Which lines of the data below include the string "eventuele"? Return each of them.

*** DATA SECTION ***

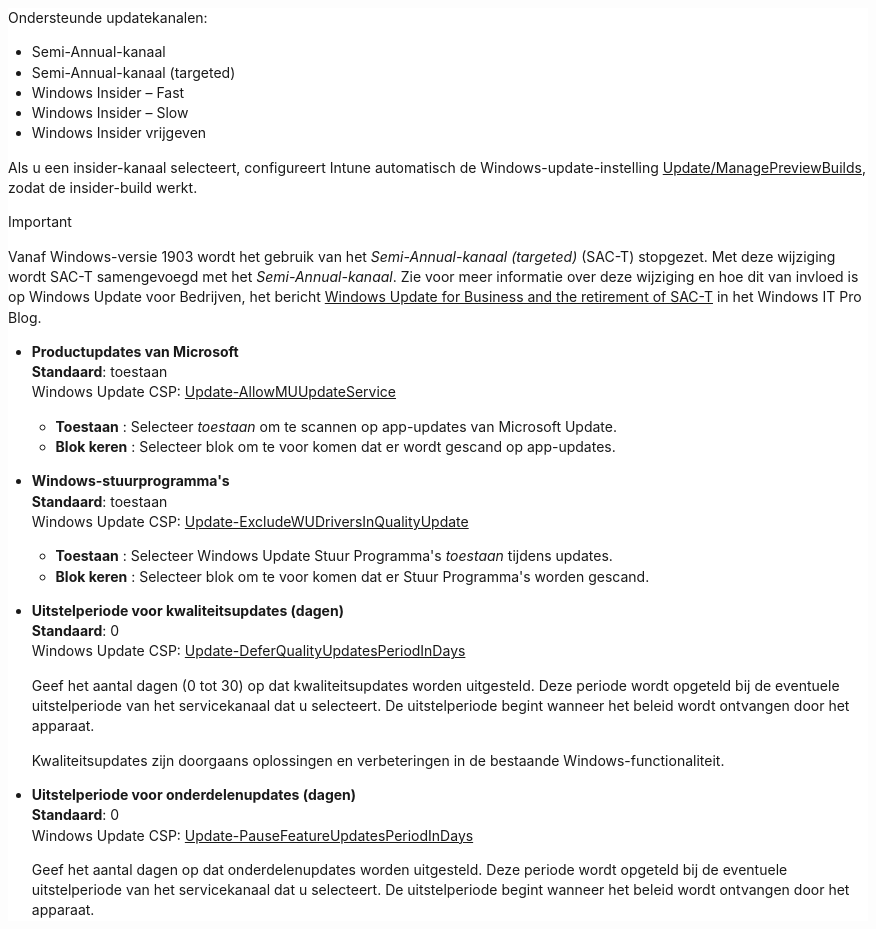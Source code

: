   Ondersteunde updatekanalen:  

  - Semi-Annual-kanaal  
  - Semi-Annual-kanaal (targeted)  
  - Windows Insider – Fast  
  - Windows Insider – Slow  
  - Windows Insider vrijgeven  

  Als u een insider-kanaal selecteert, configureert Intune automatisch de Windows-update-instelling [Update/ManagePreviewBuilds](https://docs.microsoft.com/windows/client-management/mdm/policy-csp-update#update-managepreviewbuilds), zodat de insider-build werkt.  


  > [!IMPORTANT]  
  > Vanaf Windows-versie 1903 wordt het gebruik van het *Semi-Annual-kanaal (targeted)* (SAC-T) stopgezet. Met deze wijziging wordt SAC-T samengevoegd met het *Semi-Annual-kanaal*. Zie voor meer informatie over deze wijziging en hoe dit van invloed is op Windows Update voor Bedrijven, het bericht [Windows Update for Business and the retirement of SAC-T](https://techcommunity.microsoft.com/t5/Windows-IT-Pro-Blog/Windows-Update-for-Business-and-the-retirement-of-SAC-T/ba-p/339523) in het Windows IT Pro Blog.  
 
- **Productupdates van Microsoft**  
  **Standaard**: toestaan  
  Windows Update CSP: [Update-AllowMUUpdateService](https://docs.microsoft.com/windows/client-management/mdm/policy-csp-update#update-allowmuupdateservice)

  - **Toestaan** : Selecteer *toestaan* om te scannen op app-updates van Microsoft Update.  
  - **Blok keren** : Selecteer blok om te voor komen dat er wordt gescand op app-updates.  

- **Windows-stuurprogramma's**  
  **Standaard**: toestaan  
  Windows Update CSP: [Update-ExcludeWUDriversInQualityUpdate](https://docs.microsoft.com/windows/client-management/mdm/policy-csp-update#update-excludewudriversinqualityupdate)  

  - **Toestaan** : Selecteer Windows Update Stuur Programma's *toestaan* tijdens updates.  
  - **Blok keren** : Selecteer blok om te voor komen dat er Stuur Programma's worden gescand.  

- **Uitstelperiode voor kwaliteitsupdates (dagen)**  
  **Standaard**: 0  
  Windows Update CSP: [Update-DeferQualityUpdatesPeriodInDays](https://docs.microsoft.com/windows/client-management/mdm/policy-csp-update#update-deferqualityupdatesperiodindays)  

  Geef het aantal dagen (0 tot 30) op dat kwaliteitsupdates worden uitgesteld. Deze periode wordt opgeteld bij de eventuele uitstelperiode van het servicekanaal dat u selecteert. De uitstelperiode begint wanneer het beleid wordt ontvangen door het apparaat.  

  Kwaliteitsupdates zijn doorgaans oplossingen en verbeteringen in de bestaande Windows-functionaliteit.  

- **Uitstelperiode voor onderdelenupdates (dagen)**  
  **Standaard**: 0  
  Windows Update CSP: [Update-PauseFeatureUpdatesPeriodInDays](https://docs.microsoft.com/windows/client-management/mdm/policy-csp-update#update-deferfeatureupdatesperiodindays)  

  Geef het aantal dagen op dat onderdelenupdates worden uitgesteld. Deze periode wordt opgeteld bij de eventuele uitstelperiode van het servicekanaal dat u selecteert. De uitstelperiode begint wanneer het beleid wordt ontvangen door het apparaat.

*** End of DATA SECTION ***

**TASK ANSWER:**
  Geef het aantal dagen (0 tot 30) op dat kwaliteitsupdates worden uitgesteld. Deze periode wordt opgeteld bij de eventuele uitstelperiode van het servicekanaal dat u selecteert. De uitstelperiode begint wanneer het beleid wordt ontvangen door het apparaat.  
  Geef het aantal dagen op dat onderdelenupdates worden uitgesteld. Deze periode wordt opgeteld bij de eventuele uitstelperiode van het servicekanaal dat u selecteert. De uitstelperiode begint wanneer het beleid wordt ontvangen door het apparaat.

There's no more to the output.